WHAT IS REQUIRED: The task calls for each record to be given again unchanged, minus any pictures.

Start of MATERIAL FOR THIS EXERCISE

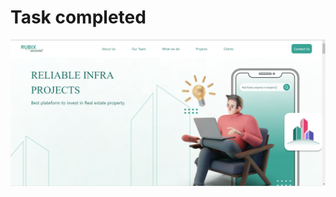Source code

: <p align="center">
    <h1 color="#3AA395">Task completed</h1>
    <a href="https://outshade-task-38fg.vercel.app/"><img src='./src/assets/images/Main.png' width="1000" title="Click to visit Site"></a>
</p>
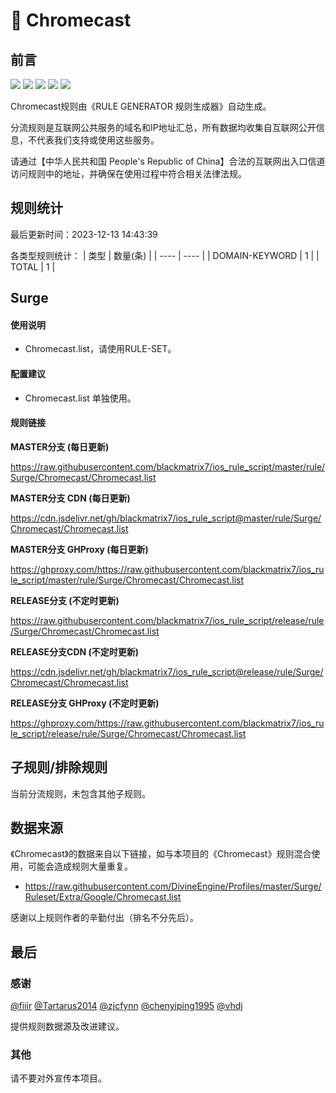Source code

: # 🧸 Chromecast

## 前言

![](https://shields.io/badge/-移除重复规则-ff69b4) ![](https://shields.io/badge/-DOMAIN与DOMAIN--SUFFIX合并-green) ![](https://shields.io/badge/-DOMAIN--SUFFIX间合并-critical) ![](https://shields.io/badge/-DOMAIN--SUFFIX与DOMAIN--KEYWORD合并-blue) ![](https://shields.io/badge/-IP--CIDR(6)合并-blueviolet) 

Chromecast规则由《RULE GENERATOR 规则生成器》自动生成。

分流规则是互联网公共服务的域名和IP地址汇总，所有数据均收集自互联网公开信息，不代表我们支持或使用这些服务。

请通过【中华人民共和国 People's Republic of China】合法的互联网出入口信道访问规则中的地址，并确保在使用过程中符合相关法律法规。

## 规则统计

最后更新时间：2023-12-13 14:43:39

各类型规则统计：
| 类型 | 数量(条)  | 
| ---- | ----  |
| DOMAIN-KEYWORD | 1  | 
| TOTAL | 1  | 


## Surge 

#### 使用说明
- Chromecast.list，请使用RULE-SET。

#### 配置建议
- Chromecast.list 单独使用。

#### 规则链接
**MASTER分支 (每日更新)**

https://raw.githubusercontent.com/blackmatrix7/ios_rule_script/master/rule/Surge/Chromecast/Chromecast.list

**MASTER分支 CDN (每日更新)**

https://cdn.jsdelivr.net/gh/blackmatrix7/ios_rule_script@master/rule/Surge/Chromecast/Chromecast.list

**MASTER分支 GHProxy (每日更新)**

https://ghproxy.com/https://raw.githubusercontent.com/blackmatrix7/ios_rule_script/master/rule/Surge/Chromecast/Chromecast.list

**RELEASE分支 (不定时更新)**

https://raw.githubusercontent.com/blackmatrix7/ios_rule_script/release/rule/Surge/Chromecast/Chromecast.list

**RELEASE分支CDN (不定时更新)**

https://cdn.jsdelivr.net/gh/blackmatrix7/ios_rule_script@release/rule/Surge/Chromecast/Chromecast.list

**RELEASE分支 GHProxy (不定时更新)**

https://ghproxy.com/https://raw.githubusercontent.com/blackmatrix7/ios_rule_script/release/rule/Surge/Chromecast/Chromecast.list

## 子规则/排除规则


当前分流规则，未包含其他子规则。

## 数据来源

《Chromecast》的数据来自以下链接，如与本项目的《Chromecast》规则混合使用，可能会造成规则大量重复。

- https://raw.githubusercontent.com/DivineEngine/Profiles/master/Surge/Ruleset/Extra/Google/Chromecast.list


感谢以上规则作者的辛勤付出（排名不分先后）。

## 最后

### 感谢

[@fiiir](https://github.com/fiiir) [@Tartarus2014](https://github.com/Tartarus2014) [@zjcfynn](https://github.com/zjcfynn) [@chenyiping1995](https://github.com/chenyiping1995) [@vhdj](https://github.com/vhdj)

提供规则数据源及改进建议。

### 其他

请不要对外宣传本项目。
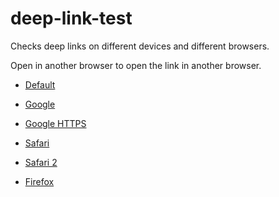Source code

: # deep-link-test
Checks deep links on different devices and different browsers.

Open in another browser to open the link in another browser.
- [Default](https://www.google.com)
- [Google](googlechrome://www.google.com)
- [Google HTTPS](googlechromes://www.google.com)

- [Safari](com-apple-mobilesafari-tab://google.com)
- [Safari 2](x-safari-https://google.com)

- [Firefox](firefox://open-url?url=https://google.com)



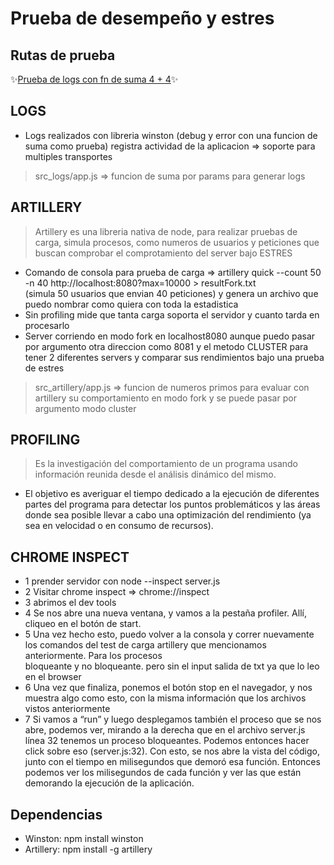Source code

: # Prueba de desempeño y estres

## Rutas de prueba
✨[Prueba de logs con fn de suma 4 + 4](http://localhost:8080/suma/4/4)✨


## LOGS
-  Logs realizados con libreria winston (debug y error con una funcion de suma como prueba) registra actividad de la aplicacion => soporte para multiples transportes
> src_logs/app.js => funcion de suma por params para generar logs 


## ARTILLERY 
> Artillery es una libreria nativa de node, para realizar pruebas de carga, simula procesos, como numeros de usuarios y peticiones que buscan comprobar el comprotamiento del server bajo ESTRES
- Comando de consola para prueba de carga => artillery quick --count 50 -n 40 http://localhost:8080?max=10000 > resultFork.txt   
(simula 50 usuarios que envian 40 peticiones) y genera un archivo que puedo nombrar como quiera con toda la estadistica 
- Sin profiling mide que tanta carga soporta el servidor y cuanto tarda en procesarlo
- Server corriendo en modo fork en localhost8080 aunque puedo pasar por argumento otra direccion como 8081 y el metodo CLUSTER para tener 2 diferentes servers y comparar sus rendimientos bajo una prueba de estres
> src_artillery/app.js => funcion de numeros primos para evaluar con artillery su comportamiento en modo fork y se puede pasar por argumento modo cluster


## PROFILING
>  Es la investigación del comportamiento de un programa usando información reunida desde el análisis dinámico del mismo.
-  El objetivo es averiguar el tiempo dedicado a la ejecución de diferentes partes del programa para detectar los puntos problemáticos y las áreas donde sea posible llevar a cabo una optimización del rendimiento (ya sea en velocidad o en consumo de recursos).

## CHROME INSPECT

- 1 prender servidor con node --inspect server.js
- 2 Visitar chrome inspect => chrome://inspect
- 3 abrimos el dev tools
- 4 Se nos abre una nueva ventana, y vamos a la pestaña profiler. Allí, cliqueo en el botón de start.
- 5 Una vez hecho esto, puedo volver a la consola y correr nuevamente los comandos del test de carga artillery que mencionamos anteriormente. Para los procesos   
  bloqueante y no bloqueante.
  pero sin el input salida de txt ya que lo leo en el browser
- 6 Una vez que finaliza, ponemos el botón stop en el navegador, y nos muestra algo como esto, con la misma información que los archivos vistos anteriormente
- 7 Si vamos a “run” y luego desplegamos también el proceso que se nos abre, podemos ver, mirando a la derecha que en el archivo server.js línea 32 tenemos un proceso bloqueantes.
Podemos entonces hacer click sobre eso (server.js:32).
Con esto, se nos abre la vista del código, junto con el tiempo en milisegundos que demoró esa función.
Entonces podemos ver los milisegundos de cada función y ver las que están demorando la ejecución de la aplicación.


## Dependencias
- Winston: npm install winston
- Artillery: npm install -g artillery
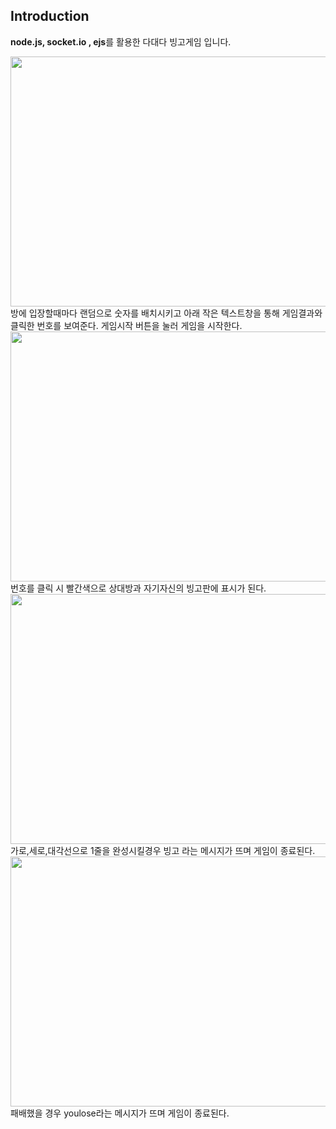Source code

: ## Introduction
**node.js, socket.io , ejs**를 활용한 다대다 빙고게임 입니다.


<img src = "https://user-images.githubusercontent.com/56143212/106723686-b7ab4500-664a-11eb-8687-8a5cb37a17f5.PNG" width = "600" height = "400"><img>
방에 입장할때마다 랜덤으로 숫자를 배치시키고 아래 작은 텍스트창을 통해 게임결과와 클릭한 번호를 보여준다.
게임시작 버튼을 눌러 게임을 시작한다. 
<img src = "https://user-images.githubusercontent.com/56143212/106723815-dad5f480-664a-11eb-834d-b4e90220072c.PNG" width = "600" height = "400"><img>
번호를 클릭 시 빨간색으로 상대방과 자기자신의 빙고판에 표시가 된다.
<img src = "https://user-images.githubusercontent.com/56143212/106723849-e3c6c600-664a-11eb-9ddb-5e15c33df41b.PNG" width = "600" height = "400"><img>
가로,세로,대각선으로 1줄을 완성시킬경우 빙고 라는 메시지가 뜨며 게임이 종료된다. 
<img src = "https://user-images.githubusercontent.com/56143212/106723857-e6292000-664a-11eb-9f0c-4ae81ad48968.PNG" width = "600" height = "400"><img>
패배했을 경우 youlose라는 메시지가 뜨며 게임이 종료된다.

End of MATERIAL FOR THIS EXERCISE

RESPONSE AREA:
Source code

: <p align="center">
    <h1 color="#3AA395">Task completed</h1>
    <a href="https://outshade-task-38fg.vercel.app/"><img src='./src/assets/images/Main.png' width="1000" title="Click to visit Site"></a>
</p>
Source code

: # 🧸 Chromecast

## 前言

![](https://shields.io/badge/-移除重复规则-ff69b4) ![](https://shields.io/badge/-DOMAIN与DOMAIN--SUFFIX合并-green) ![](https://shields.io/badge/-DOMAIN--SUFFIX间合并-critical) ![](https://shields.io/badge/-DOMAIN--SUFFIX与DOMAIN--KEYWORD合并-blue) ![](https://shields.io/badge/-IP--CIDR(6)合并-blueviolet) 

Chromecast规则由《RULE GENERATOR 规则生成器》自动生成。

分流规则是互联网公共服务的域名和IP地址汇总，所有数据均收集自互联网公开信息，不代表我们支持或使用这些服务。

请通过【中华人民共和国 People's Republic of China】合法的互联网出入口信道访问规则中的地址，并确保在使用过程中符合相关法律法规。

## 规则统计

最后更新时间：2023-12-13 14:43:39

各类型规则统计：
| 类型 | 数量(条)  | 
| ---- | ----  |
| DOMAIN-KEYWORD | 1  | 
| TOTAL | 1  | 


## Surge 

#### 使用说明
- Chromecast.list，请使用RULE-SET。

#### 配置建议
- Chromecast.list 单独使用。

#### 规则链接
**MASTER分支 (每日更新)**

https://raw.githubusercontent.com/blackmatrix7/ios_rule_script/master/rule/Surge/Chromecast/Chromecast.list

**MASTER分支 CDN (每日更新)**

https://cdn.jsdelivr.net/gh/blackmatrix7/ios_rule_script@master/rule/Surge/Chromecast/Chromecast.list

**MASTER分支 GHProxy (每日更新)**

https://ghproxy.com/https://raw.githubusercontent.com/blackmatrix7/ios_rule_script/master/rule/Surge/Chromecast/Chromecast.list

**RELEASE分支 (不定时更新)**

https://raw.githubusercontent.com/blackmatrix7/ios_rule_script/release/rule/Surge/Chromecast/Chromecast.list

**RELEASE分支CDN (不定时更新)**

https://cdn.jsdelivr.net/gh/blackmatrix7/ios_rule_script@release/rule/Surge/Chromecast/Chromecast.list

**RELEASE分支 GHProxy (不定时更新)**

https://ghproxy.com/https://raw.githubusercontent.com/blackmatrix7/ios_rule_script/release/rule/Surge/Chromecast/Chromecast.list

## 子规则/排除规则


当前分流规则，未包含其他子规则。

## 数据来源

《Chromecast》的数据来自以下链接，如与本项目的《Chromecast》规则混合使用，可能会造成规则大量重复。

- https://raw.githubusercontent.com/DivineEngine/Profiles/master/Surge/Ruleset/Extra/Google/Chromecast.list


感谢以上规则作者的辛勤付出（排名不分先后）。

## 最后

### 感谢

[@fiiir](https://github.com/fiiir) [@Tartarus2014](https://github.com/Tartarus2014) [@zjcfynn](https://github.com/zjcfynn) [@chenyiping1995](https://github.com/chenyiping1995) [@vhdj](https://github.com/vhdj)

提供规则数据源及改进建议。

### 其他

请不要对外宣传本项目。
Source code

: # deep-link-test
Checks deep links on different devices and different browsers.

Open in another browser to open the link in another browser.
- [Default](https://www.google.com)
- [Google](googlechrome://www.google.com)
- [Google HTTPS](googlechromes://www.google.com)

- [Safari](com-apple-mobilesafari-tab://google.com)
- [Safari 2](x-safari-https://google.com)

- [Firefox](firefox://open-url?url=https://google.com)



Source code

: # Prueba de desempeño y estres

## Rutas de prueba
✨[Prueba de logs con fn de suma 4 + 4](http://localhost:8080/suma/4/4)✨


## LOGS
-  Logs realizados con libreria winston (debug y error con una funcion de suma como prueba) registra actividad de la aplicacion => soporte para multiples transportes
> src_logs/app.js => funcion de suma por params para generar logs 


## ARTILLERY 
> Artillery es una libreria nativa de node, para realizar pruebas de carga, simula procesos, como numeros de usuarios y peticiones que buscan comprobar el comprotamiento del server bajo ESTRES
- Comando de consola para prueba de carga => artillery quick --count 50 -n 40 http://localhost:8080?max=10000 > resultFork.txt   
(simula 50 usuarios que envian 40 peticiones) y genera un archivo que puedo nombrar como quiera con toda la estadistica 
- Sin profiling mide que tanta carga soporta el servidor y cuanto tarda en procesarlo
- Server corriendo en modo fork en localhost8080 aunque puedo pasar por argumento otra direccion como 8081 y el metodo CLUSTER para tener 2 diferentes servers y comparar sus rendimientos bajo una prueba de estres
> src_artillery/app.js => funcion de numeros primos para evaluar con artillery su comportamiento en modo fork y se puede pasar por argumento modo cluster


## PROFILING
>  Es la investigación del comportamiento de un programa usando información reunida desde el análisis dinámico del mismo.
-  El objetivo es averiguar el tiempo dedicado a la ejecución de diferentes partes del programa para detectar los puntos problemáticos y las áreas donde sea posible llevar a cabo una optimización del rendimiento (ya sea en velocidad o en consumo de recursos).

## CHROME INSPECT

- 1 prender servidor con node --inspect server.js
- 2 Visitar chrome inspect => chrome://inspect
- 3 abrimos el dev tools
- 4 Se nos abre una nueva ventana, y vamos a la pestaña profiler. Allí, cliqueo en el botón de start.
- 5 Una vez hecho esto, puedo volver a la consola y correr nuevamente los comandos del test de carga artillery que mencionamos anteriormente. Para los procesos   
  bloqueante y no bloqueante.
  pero sin el input salida de txt ya que lo leo en el browser
- 6 Una vez que finaliza, ponemos el botón stop en el navegador, y nos muestra algo como esto, con la misma información que los archivos vistos anteriormente
- 7 Si vamos a “run” y luego desplegamos también el proceso que se nos abre, podemos ver, mirando a la derecha que en el archivo server.js línea 32 tenemos un proceso bloqueantes.
Podemos entonces hacer click sobre eso (server.js:32).
Con esto, se nos abre la vista del código, junto con el tiempo en milisegundos que demoró esa función.
Entonces podemos ver los milisegundos de cada función y ver las que están demorando la ejecución de la aplicación.


## Dependencias
- Winston: npm install winston
- Artillery: npm install -g artillery
Source code

: ## Introduction
**node.js, socket.io , ejs**를 활용한 다대다 빙고게임 입니다.


<img src = "https://user-images.githubusercontent.com/56143212/106723686-b7ab4500-664a-11eb-8687-8a5cb37a17f5.PNG" width = "600" height = "400"><img>
방에 입장할때마다 랜덤으로 숫자를 배치시키고 아래 작은 텍스트창을 통해 게임결과와 클릭한 번호를 보여준다.
게임시작 버튼을 눌러 게임을 시작한다. 
<img src = "https://user-images.githubusercontent.com/56143212/106723815-dad5f480-664a-11eb-834d-b4e90220072c.PNG" width = "600" height = "400"><img>
번호를 클릭 시 빨간색으로 상대방과 자기자신의 빙고판에 표시가 된다.
<img src = "https://user-images.githubusercontent.com/56143212/106723849-e3c6c600-664a-11eb-9ddb-5e15c33df41b.PNG" width = "600" height = "400"><img>
가로,세로,대각선으로 1줄을 완성시킬경우 빙고 라는 메시지가 뜨며 게임이 종료된다. 
<img src = "https://user-images.githubusercontent.com/56143212/106723857-e6292000-664a-11eb-9f0c-4ae81ad48968.PNG" width = "600" height = "400"><img>
패배했을 경우 youlose라는 메시지가 뜨며 게임이 종료된다.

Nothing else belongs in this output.